* _WORK TO BE COMPLETED_
From the listing below, pull out all lines with "Jokshan" in them.

*** Block opens ***

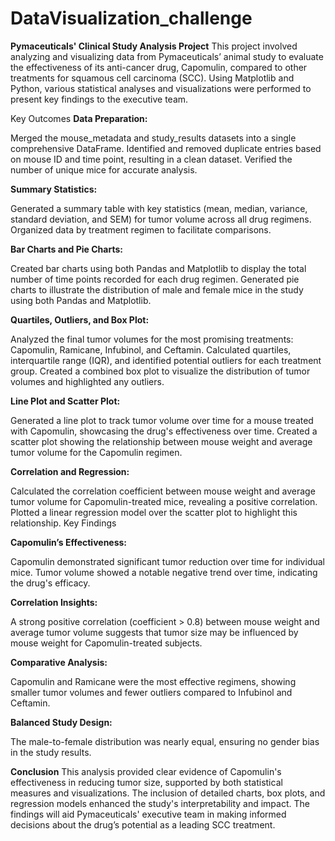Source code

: # DataVisualization_challenge

**Pymaceuticals' Clinical Study Analysis Project**
This project involved analyzing and visualizing data from Pymaceuticals’ animal study to evaluate the effectiveness of its anti-cancer drug, Capomulin, compared to other treatments for squamous cell carcinoma (SCC). Using Matplotlib and Python, various statistical analyses and visualizations were performed to present key findings to the executive team.

Key Outcomes
**Data Preparation:**

Merged the mouse_metadata and study_results datasets into a single comprehensive DataFrame.
Identified and removed duplicate entries based on mouse ID and time point, resulting in a clean dataset.
Verified the number of unique mice for accurate analysis.

**Summary Statistics:**

Generated a summary table with key statistics (mean, median, variance, standard deviation, and SEM) for tumor volume across all drug regimens.
Organized data by treatment regimen to facilitate comparisons.

**Bar Charts and Pie Charts:**

Created bar charts using both Pandas and Matplotlib to display the total number of time points recorded for each drug regimen.
Generated pie charts to illustrate the distribution of male and female mice in the study using both Pandas and Matplotlib.

**Quartiles, Outliers, and Box Plot:**

Analyzed the final tumor volumes for the most promising treatments: Capomulin, Ramicane, Infubinol, and Ceftamin.
Calculated quartiles, interquartile range (IQR), and identified potential outliers for each treatment group.
Created a combined box plot to visualize the distribution of tumor volumes and highlighted any outliers.

**Line Plot and Scatter Plot:**

Generated a line plot to track tumor volume over time for a mouse treated with Capomulin, showcasing the drug's effectiveness over time.
Created a scatter plot showing the relationship between mouse weight and average tumor volume for the Capomulin regimen.

**Correlation and Regression:**

Calculated the correlation coefficient between mouse weight and average tumor volume for Capomulin-treated mice, revealing a positive correlation.
Plotted a linear regression model over the scatter plot to highlight this relationship.
Key Findings

**Capomulin’s Effectiveness:**

Capomulin demonstrated significant tumor reduction over time for individual mice.
Tumor volume showed a notable negative trend over time, indicating the drug's efficacy.

**Correlation Insights:**

A strong positive correlation (coefficient > 0.8) between mouse weight and average tumor volume suggests that tumor size may be influenced by mouse weight for Capomulin-treated subjects.

**Comparative Analysis:**

Capomulin and Ramicane were the most effective regimens, showing smaller tumor volumes and fewer outliers compared to Infubinol and Ceftamin.

**Balanced Study Design:**

The male-to-female distribution was nearly equal, ensuring no gender bias in the study results.

**Conclusion**
This analysis provided clear evidence of Capomulin's effectiveness in reducing tumor size, supported by both statistical measures and visualizations. The inclusion of detailed charts, box plots, and regression models enhanced the study's interpretability and impact. The findings will aid Pymaceuticals' executive team in making informed decisions about the drug’s potential as a leading SCC treatment.






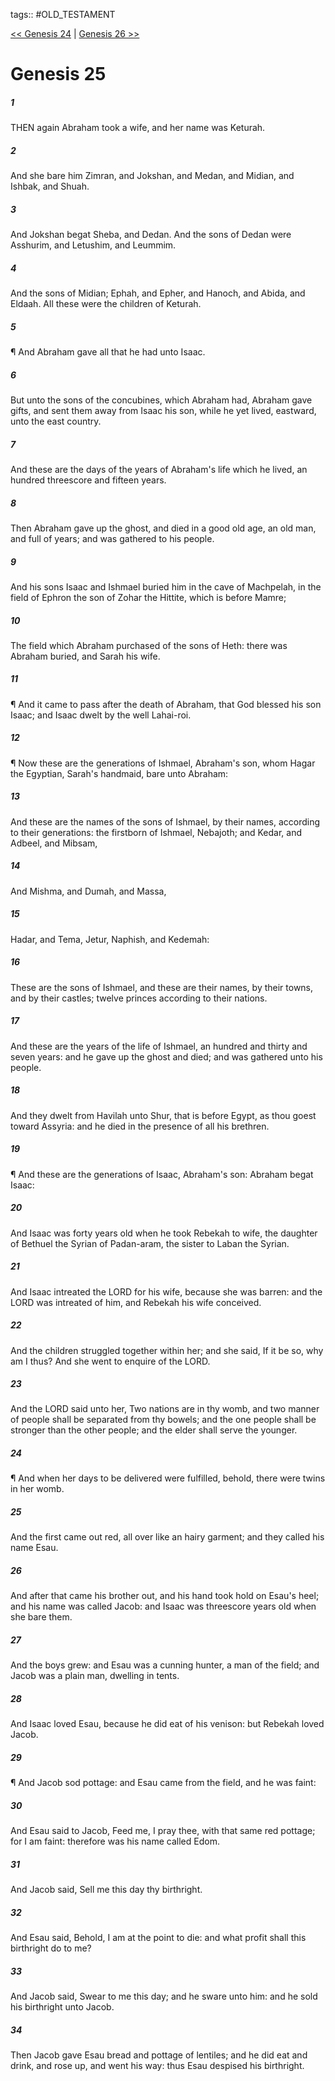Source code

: tags:: #OLD_TESTAMENT

[<< Genesis 24](OLD_TESTAMENT/01_Genesis/Genesis_24.md) | [Genesis 26 >>](OLD_TESTAMENT/01_Genesis/Genesis_26.md)

# Genesis 25

##### 1

THEN again Abraham took a wife, and her name was Keturah.

##### 2

And she bare him Zimran, and Jokshan, and Medan, and Midian, and Ishbak, and Shuah.

##### 3

And Jokshan begat Sheba, and Dedan. And the sons of Dedan were Asshurim, and Letushim, and Leummim.

##### 4

And the sons of Midian; Ephah, and Epher, and Hanoch, and Abida, and Eldaah. All these were the children of Keturah.

##### 5

¶ And Abraham gave all that he had unto Isaac.

##### 6

But unto the sons of the concubines, which Abraham had, Abraham gave gifts, and sent them away from Isaac his son, while he yet lived, eastward, unto the east country.

##### 7

And these are the days of the years of Abraham's life which he lived, an hundred threescore and fifteen years.

##### 8

Then Abraham gave up the ghost, and died in a good old age, an old man, and full of years; and was gathered to his people.

##### 9

And his sons Isaac and Ishmael buried him in the cave of Machpelah, in the field of Ephron the son of Zohar the Hittite, which is before Mamre;

##### 10

The field which Abraham purchased of the sons of Heth: there was Abraham buried, and Sarah his wife.

##### 11

¶ And it came to pass after the death of Abraham, that God blessed his son Isaac; and Isaac dwelt by the well Lahai-roi.

##### 12

¶ Now these are the generations of Ishmael, Abraham's son, whom Hagar the Egyptian, Sarah's handmaid, bare unto Abraham:

##### 13

And these are the names of the sons of Ishmael, by their names, according to their generations: the firstborn of Ishmael, Nebajoth; and Kedar, and Adbeel, and Mibsam,

##### 14

And Mishma, and Dumah, and Massa,

##### 15

Hadar, and Tema, Jetur, Naphish, and Kedemah:

##### 16

These are the sons of Ishmael, and these are their names, by their towns, and by their castles; twelve princes according to their nations.

##### 17

And these are the years of the life of Ishmael, an hundred and thirty and seven years: and he gave up the ghost and died; and was gathered unto his people.

##### 18

And they dwelt from Havilah unto Shur, that is before Egypt, as thou goest toward Assyria: and he died in the presence of all his brethren.

##### 19

¶ And these are the generations of Isaac, Abraham's son: Abraham begat Isaac:

##### 20

And Isaac was forty years old when he took Rebekah to wife, the daughter of Bethuel the Syrian of Padan-aram, the sister to Laban the Syrian.

##### 21

And Isaac intreated the LORD for his wife, because she was barren: and the LORD was intreated of him, and Rebekah his wife conceived.

##### 22

And the children struggled together within her; and she said, If it be so, why am I thus? And she went to enquire of the LORD.

##### 23

And the LORD said unto her, Two nations are in thy womb, and two manner of people shall be separated from thy bowels; and the one people shall be stronger than the other people; and the elder shall serve the younger.

##### 24

¶ And when her days to be delivered were fulfilled, behold, there were twins in her womb.

##### 25

And the first came out red, all over like an hairy garment; and they called his name Esau.

##### 26

And after that came his brother out, and his hand took hold on Esau's heel; and his name was called Jacob: and Isaac was threescore years old when she bare them.

##### 27

And the boys grew: and Esau was a cunning hunter, a man of the field; and Jacob was a plain man, dwelling in tents.

##### 28

And Isaac loved Esau, because he did eat of his venison: but Rebekah loved Jacob.

##### 29

¶ And Jacob sod pottage: and Esau came from the field, and he was faint:

##### 30

And Esau said to Jacob, Feed me, I pray thee, with that same red pottage; for I am faint: therefore was his name called Edom.

##### 31

And Jacob said, Sell me this day thy birthright.

##### 32

And Esau said, Behold, I am at the point to die: and what profit shall this birthright do to me?

##### 33

And Jacob said, Swear to me this day; and he sware unto him: and he sold his birthright unto Jacob.

##### 34

Then Jacob gave Esau bread and pottage of lentiles; and he did eat and drink, and rose up, and went his way: thus Esau despised his birthright.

*** Block closes ***

* _EXERCISE RESULT_
And she bare him Zimran, and Jokshan, and Medan, and Midian, and Ishbak, and Shuah.
And Jokshan begat Sheba, and Dedan. And the sons of Dedan were Asshurim, and Letushim, and Leummim.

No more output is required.